Irrigation At Tumut
The Riverine Grazier (Hay)
20 January 1905
Mr. R. Rivers, a dairyman at Gilmore, near Tumut, has installed an irrigation plant - a 3 h.p. engine, with a centrifugal pump - on the bank of the Gilmore Creek, at a cost of £130.
The water is lifted 10ft., and run through galvanised iron pipes a distance of 30 yards, then dropped into a wooden trough, to prevent corrosion of the ground, and sent in cut drains over tho paddock.
As an experiment, a small area of 10 acres only is being treated, but if successful Mr Rivers intends to drain another 10 acres in the same paddock on the flat.

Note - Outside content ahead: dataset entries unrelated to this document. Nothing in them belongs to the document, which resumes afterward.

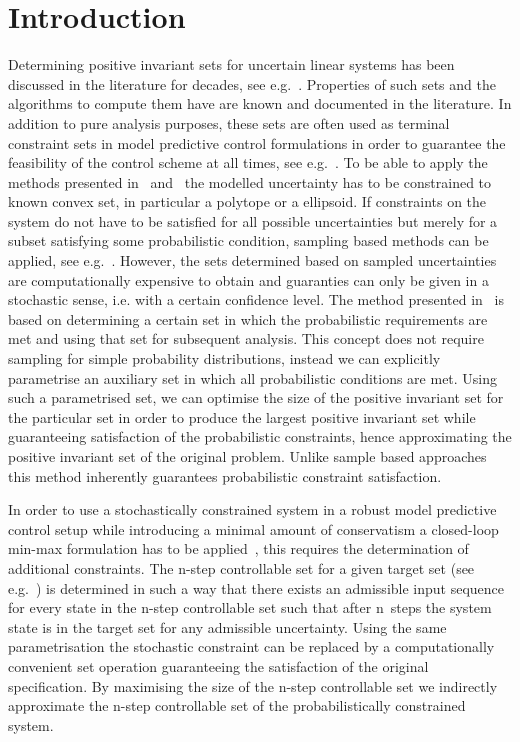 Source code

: \documentclass{ifacconf}
\begin{document}
\section{Introduction}
%
%
Determining positive invariant sets for uncertain linear systems has been discussed in the literature for decades, see e.g.~\cite{Kolmanovsky:1995,Kolmanovsky:1998,blanchini:2007}.
%
Properties of such sets and the algorithms to compute them have are known and documented in the literature.
%
In addition to pure analysis purposes, these sets are often used as terminal constraint sets in model predictive control formulations in order to guarantee the feasibility of the control scheme at all times, see e.g.~\cite{Mayne2014}.
%
To be able to apply the methods presented in~\cite{Kolmanovsky:1998} and~\cite{blanchini:2007} the modelled uncertainty has to be constrained to known convex set, in particular a polytope or a ellipsoid.
%
If constraints on the system do not have to be satisfied for all possible uncertainties but merely for a subset satisfying some probabilistic condition, sampling based methods can be applied, see e.g.~\cite{Margellos2014,Zhang2015}.
%
However, the sets determined based on sampled uncertainties are computationally expensive to obtain and guaranties can only be given in a stochastic sense, i.e. with a certain confidence level.
%
The method presented in~\cite{Zhang2015} is based on determining a certain set in which the probabilistic requirements are met and using that set for subsequent analysis.
%
This concept does not require sampling for simple probability distributions, instead we can explicitly parametrise an auxiliary set in which all probabilistic conditions are met.
%
Using such a parametrised set, we can optimise the size of the positive invariant set for the particular set in order to produce the largest positive invariant set while guaranteeing satisfaction of the probabilistic constraints, hence approximating the positive invariant set of the original problem.
%
Unlike sample based approaches this method inherently guarantees probabilistic constraint satisfaction.

In order to use a stochastically constrained system in a robust model predictive control setup while introducing a minimal amount of conservatism a closed-loop min-max formulation has to be applied~\cite{Lee:1997}, this requires the determination of additional constraints.
%
The n-step controllable set for a given target set (see e.g.~\cite{bertsekas71}) is determined in such a way that there exists an admissible input sequence for every state in the n-step controllable set such that after n~steps the system state is in the target set for any admissible uncertainty.
%
Using the same parametrisation the stochastic constraint can be replaced by a computationally convenient set operation guaranteeing the satisfaction of the original specification.
%
By maximising the size of the n-step controllable set we indirectly approximate the n-step controllable set of the probabilistically constrained system.
\end{document}
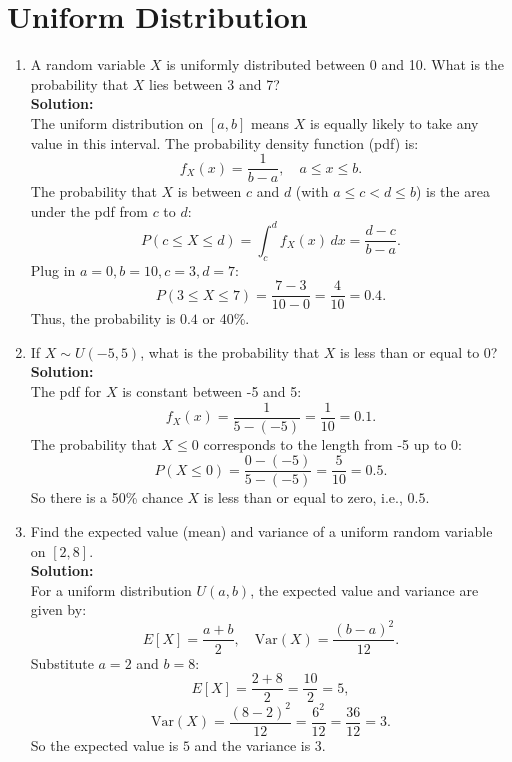 \documentclass{book}
\begin{document}
\section*{Uniform Distribution}

\begin{enumerate}[label=Exercise \arabic*:]
    \item A random variable \(X\) is uniformly distributed between 0 and 10. What is the probability that \(X\) lies between 3 and 7? \\
    \textbf{Solution:} \\
    The uniform distribution on \([a,b]\) means \(X\) is equally likely to take any value in this interval. The probability density function (pdf) is:
    \[
    f_X(x) = \frac{1}{b-a}, \quad a \leq x \leq b.
    \]
    The probability that \(X\) is between \(c\) and \(d\) (with \(a \leq c < d \leq b\)) is the area under the pdf from \(c\) to \(d\):
    \[
    P(c \leq X \leq d) = \int_c^d f_X(x) \, dx = \frac{d - c}{b - a}.
    \]
    Plug in \(a=0, b=10, c=3, d=7\):
    \[
    P(3 \leq X \leq 7) = \frac{7 - 3}{10 - 0} = \frac{4}{10} = 0.4.
    \]
    Thus, the probability is \(\boxed{0.4}\) or 40\%.

    \item If \(X \sim U(-5,5)\), what is the probability that \(X\) is less than or equal to 0? \\
    \textbf{Solution:} \\
    The pdf for \(X\) is constant between -5 and 5:
    \[
    f_X(x) = \frac{1}{5 - (-5)} = \frac{1}{10} = 0.1.
    \]
    The probability that \(X \leq 0\) corresponds to the length from -5 up to 0:
    \[
    P(X \leq 0) = \frac{0 - (-5)}{5 - (-5)} = \frac{5}{10} = 0.5.
    \]
    So there is a 50\% chance \(X\) is less than or equal to zero, i.e., \(\boxed{0.5}\).

    \item Find the expected value (mean) and variance of a uniform random variable on \([2,8]\). \\
    \textbf{Solution:} \\
    For a uniform distribution \(U(a,b)\), the expected value and variance are given by:
    \[
    E[X] = \frac{a + b}{2}, \quad \mathrm{Var}(X) = \frac{(b - a)^2}{12}.
    \]
    Substitute \(a=2\) and \(b=8\):
    \[
    E[X] = \frac{2 + 8}{2} = \frac{10}{2} = 5,
    \]
    \[
    \mathrm{Var}(X) = \frac{(8 - 2)^2}{12} = \frac{6^2}{12} = \frac{36}{12} = 3.
    \]
    So the expected value is \(\boxed{5}\) and the variance is \(\boxed{3}\).
\end{enumerate}
\end{document}
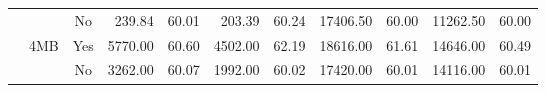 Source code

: \documentclass{article}
\begin{document}
\begin{table}[]
\begin{tabular}{@{}cccrrrrrrrr@{}}
                &                       & No                   &  239.84 & 60.01   &  203.39  & 60.24   & 17406.50 & 60.00   & 11262.50  & 60.00  \\
                                               
                & \multirow{2}{*}{4MB}  & Yes                  & 5770.00 & 60.60   & 4502.00  & 62.19   & 18616.00 & 61.61   & 14646.00  & 60.49  \\
                                               
                &                       & No                   & 3262.00 & 60.07   & 1992.00  & 60.02   & 17420.00 & 60.01   & 14116.00  & 60.01  \\
        \bottomrule
    \end{tabular}
\end{table}
\end{document}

The land grows maize (for cow feed), soja, bean, cow pea, feed pumpkins, and cow melons. The upkeep of the engine costs one pint of kerosene per hour, and the capacity of the pump is 10,000 gallons per hour. The plant will work all day without attention.
This farm affords a splendid illustration of the effects of irrigation.
The Tumut River is capable of an immense scheme of irrigation. Engineer M'Kay, a Government official, visited the district recently for purpose of reporting on the question. The average rainfall, from gathering ground (1500 odd square miles) of the Tumut irrigation and conservation scheme is 42 inches.
Gravitation could be brought to bear on all the river flats, and a striking example of the source of wealth flowing to the sea in the Tumut River is afforded at Blowering and Tumut Plains, the river cutting the centre of those properties.
A number of farmers are watching the result of Mr Rivers' experiments, and no doubt irrigation will shortly become more general.